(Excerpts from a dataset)

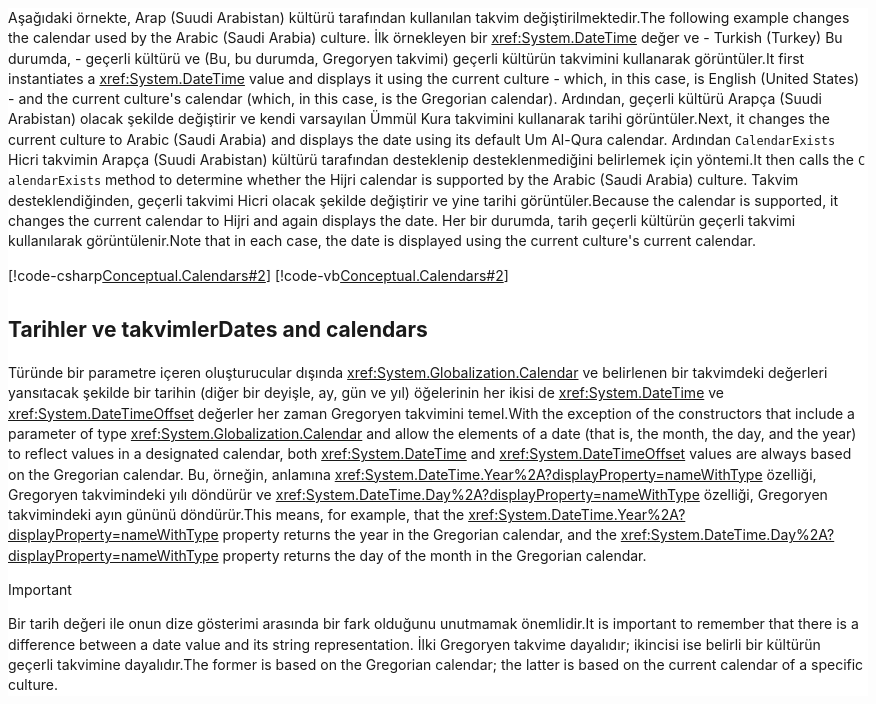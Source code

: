 <span data-ttu-id="7a241-146">Aşağıdaki örnekte, Arap (Suudi Arabistan) kültürü tarafından kullanılan takvim değiştirilmektedir.</span><span class="sxs-lookup"><span data-stu-id="7a241-146">The following example changes the calendar used by the Arabic (Saudi Arabia) culture.</span></span> <span data-ttu-id="7a241-147">İlk örnekleyen bir <xref:System.DateTime> değer ve - Turkish (Turkey) Bu durumda, - geçerli kültürü ve (Bu, bu durumda, Gregoryen takvimi) geçerli kültürün takvimini kullanarak görüntüler.</span><span class="sxs-lookup"><span data-stu-id="7a241-147">It first instantiates a <xref:System.DateTime> value and displays it using the current culture - which, in this case, is English (United States) - and the current culture's calendar (which, in this case, is the Gregorian calendar).</span></span> <span data-ttu-id="7a241-148">Ardından, geçerli kültürü Arapça (Suudi Arabistan) olacak şekilde değiştirir ve kendi varsayılan Ümmül Kura takvimini kullanarak tarihi görüntüler.</span><span class="sxs-lookup"><span data-stu-id="7a241-148">Next, it changes the current culture to Arabic (Saudi Arabia) and displays the date using its default Um Al-Qura calendar.</span></span> <span data-ttu-id="7a241-149">Ardından `CalendarExists` Hicri takvimin Arapça (Suudi Arabistan) kültürü tarafından desteklenip desteklenmediğini belirlemek için yöntemi.</span><span class="sxs-lookup"><span data-stu-id="7a241-149">It then calls the `CalendarExists` method to determine whether the Hijri calendar is supported by the Arabic (Saudi Arabia) culture.</span></span> <span data-ttu-id="7a241-150">Takvim desteklendiğinden, geçerli takvimi Hicri olacak şekilde değiştirir ve yine tarihi görüntüler.</span><span class="sxs-lookup"><span data-stu-id="7a241-150">Because the calendar is supported, it changes the current calendar to Hijri and again displays the date.</span></span> <span data-ttu-id="7a241-151">Her bir durumda, tarih geçerli kültürün geçerli takvimi kullanılarak görüntülenir.</span><span class="sxs-lookup"><span data-stu-id="7a241-151">Note that in each case, the date is displayed using the current culture's current calendar.</span></span>

[!code-csharp[Conceptual.Calendars#2](../../../samples/snippets/csharp/VS_Snippets_CLR/conceptual.calendars/cs/changecalendar2.cs#2)]
[!code-vb[Conceptual.Calendars#2](../../../samples/snippets/visualbasic/VS_Snippets_CLR/conceptual.calendars/vb/changecalendar2.vb#2)]

## <a name="dates-and-calendars"></a><span data-ttu-id="7a241-152">Tarihler ve takvimler</span><span class="sxs-lookup"><span data-stu-id="7a241-152">Dates and calendars</span></span>

<span data-ttu-id="7a241-153">Türünde bir parametre içeren oluşturucular dışında <xref:System.Globalization.Calendar> ve belirlenen bir takvimdeki değerleri yansıtacak şekilde bir tarihin (diğer bir deyişle, ay, gün ve yıl) öğelerinin her ikisi de <xref:System.DateTime> ve <xref:System.DateTimeOffset> değerler her zaman Gregoryen takvimini temel.</span><span class="sxs-lookup"><span data-stu-id="7a241-153">With the exception of the constructors that include a parameter of type <xref:System.Globalization.Calendar> and allow the elements of a date (that is, the month, the day, and the year) to reflect values in a designated calendar, both <xref:System.DateTime> and <xref:System.DateTimeOffset> values are always based on the Gregorian calendar.</span></span> <span data-ttu-id="7a241-154">Bu, örneğin, anlamına <xref:System.DateTime.Year%2A?displayProperty=nameWithType> özelliği, Gregoryen takvimindeki yılı döndürür ve <xref:System.DateTime.Day%2A?displayProperty=nameWithType> özelliği, Gregoryen takvimindeki ayın gününü döndürür.</span><span class="sxs-lookup"><span data-stu-id="7a241-154">This means, for example, that the <xref:System.DateTime.Year%2A?displayProperty=nameWithType> property returns the year in the Gregorian calendar, and the <xref:System.DateTime.Day%2A?displayProperty=nameWithType> property returns the day of the month in the Gregorian calendar.</span></span>

> [!IMPORTANT]
> <span data-ttu-id="7a241-155">Bir tarih değeri ile onun dize gösterimi arasında bir fark olduğunu unutmamak önemlidir.</span><span class="sxs-lookup"><span data-stu-id="7a241-155">It is important to remember that there is a difference between a date value and its string representation.</span></span> <span data-ttu-id="7a241-156">İlki Gregoryen takvime dayalıdır; ikincisi ise belirli bir kültürün geçerli takvimine dayalıdır.</span><span class="sxs-lookup"><span data-stu-id="7a241-156">The former is based on the Gregorian calendar; the latter is based on the current calendar of a specific culture.</span></span>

*Required action*: Exactness is what counts here: copy each entry as given and omit its pictures.

*Solution below*:
Source code

: <span data-ttu-id="7a241-146">Aşağıdaki örnekte, Arap (Suudi Arabistan) kültürü tarafından kullanılan takvim değiştirilmektedir.</span><span class="sxs-lookup"><span data-stu-id="7a241-146">The following example changes the calendar used by the Arabic (Saudi Arabia) culture.</span></span> <span data-ttu-id="7a241-147">İlk örnekleyen bir <xref:System.DateTime> değer ve - Turkish (Turkey) Bu durumda, - geçerli kültürü ve (Bu, bu durumda, Gregoryen takvimi) geçerli kültürün takvimini kullanarak görüntüler.</span><span class="sxs-lookup"><span data-stu-id="7a241-147">It first instantiates a <xref:System.DateTime> value and displays it using the current culture - which, in this case, is English (United States) - and the current culture's calendar (which, in this case, is the Gregorian calendar).</span></span> <span data-ttu-id="7a241-148">Ardından, geçerli kültürü Arapça (Suudi Arabistan) olacak şekilde değiştirir ve kendi varsayılan Ümmül Kura takvimini kullanarak tarihi görüntüler.</span><span class="sxs-lookup"><span data-stu-id="7a241-148">Next, it changes the current culture to Arabic (Saudi Arabia) and displays the date using its default Um Al-Qura calendar.</span></span> <span data-ttu-id="7a241-149">Ardından `CalendarExists` Hicri takvimin Arapça (Suudi Arabistan) kültürü tarafından desteklenip desteklenmediğini belirlemek için yöntemi.</span><span class="sxs-lookup"><span data-stu-id="7a241-149">It then calls the `CalendarExists` method to determine whether the Hijri calendar is supported by the Arabic (Saudi Arabia) culture.</span></span> <span data-ttu-id="7a241-150">Takvim desteklendiğinden, geçerli takvimi Hicri olacak şekilde değiştirir ve yine tarihi görüntüler.</span><span class="sxs-lookup"><span data-stu-id="7a241-150">Because the calendar is supported, it changes the current calendar to Hijri and again displays the date.</span></span> <span data-ttu-id="7a241-151">Her bir durumda, tarih geçerli kültürün geçerli takvimi kullanılarak görüntülenir.</span><span class="sxs-lookup"><span data-stu-id="7a241-151">Note that in each case, the date is displayed using the current culture's current calendar.</span></span>

[!code-csharp[Conceptual.Calendars#2](../../../samples/snippets/csharp/VS_Snippets_CLR/conceptual.calendars/cs/changecalendar2.cs#2)]
[!code-vb[Conceptual.Calendars#2](../../../samples/snippets/visualbasic/VS_Snippets_CLR/conceptual.calendars/vb/changecalendar2.vb#2)]

## <a name="dates-and-calendars"></a><span data-ttu-id="7a241-152">Tarihler ve takvimler</span><span class="sxs-lookup"><span data-stu-id="7a241-152">Dates and calendars</span></span>

<span data-ttu-id="7a241-153">Türünde bir parametre içeren oluşturucular dışında <xref:System.Globalization.Calendar> ve belirlenen bir takvimdeki değerleri yansıtacak şekilde bir tarihin (diğer bir deyişle, ay, gün ve yıl) öğelerinin her ikisi de <xref:System.DateTime> ve <xref:System.DateTimeOffset> değerler her zaman Gregoryen takvimini temel.</span><span class="sxs-lookup"><span data-stu-id="7a241-153">With the exception of the constructors that include a parameter of type <xref:System.Globalization.Calendar> and allow the elements of a date (that is, the month, the day, and the year) to reflect values in a designated calendar, both <xref:System.DateTime> and <xref:System.DateTimeOffset> values are always based on the Gregorian calendar.</span></span> <span data-ttu-id="7a241-154">Bu, örneğin, anlamına <xref:System.DateTime.Year%2A?displayProperty=nameWithType> özelliği, Gregoryen takvimindeki yılı döndürür ve <xref:System.DateTime.Day%2A?displayProperty=nameWithType> özelliği, Gregoryen takvimindeki ayın gününü döndürür.</span><span class="sxs-lookup"><span data-stu-id="7a241-154">This means, for example, that the <xref:System.DateTime.Year%2A?displayProperty=nameWithType> property returns the year in the Gregorian calendar, and the <xref:System.DateTime.Day%2A?displayProperty=nameWithType> property returns the day of the month in the Gregorian calendar.</span></span>

> [!IMPORTANT]
> <span data-ttu-id="7a241-155">Bir tarih değeri ile onun dize gösterimi arasında bir fark olduğunu unutmamak önemlidir.</span><span class="sxs-lookup"><span data-stu-id="7a241-155">It is important to remember that there is a difference between a date value and its string representation.</span></span> <span data-ttu-id="7a241-156">İlki Gregoryen takvime dayalıdır; ikincisi ise belirli bir kültürün geçerli takvimine dayalıdır.</span><span class="sxs-lookup"><span data-stu-id="7a241-156">The former is based on the Gregorian calendar; the latter is based on the current calendar of a specific culture.</span></span>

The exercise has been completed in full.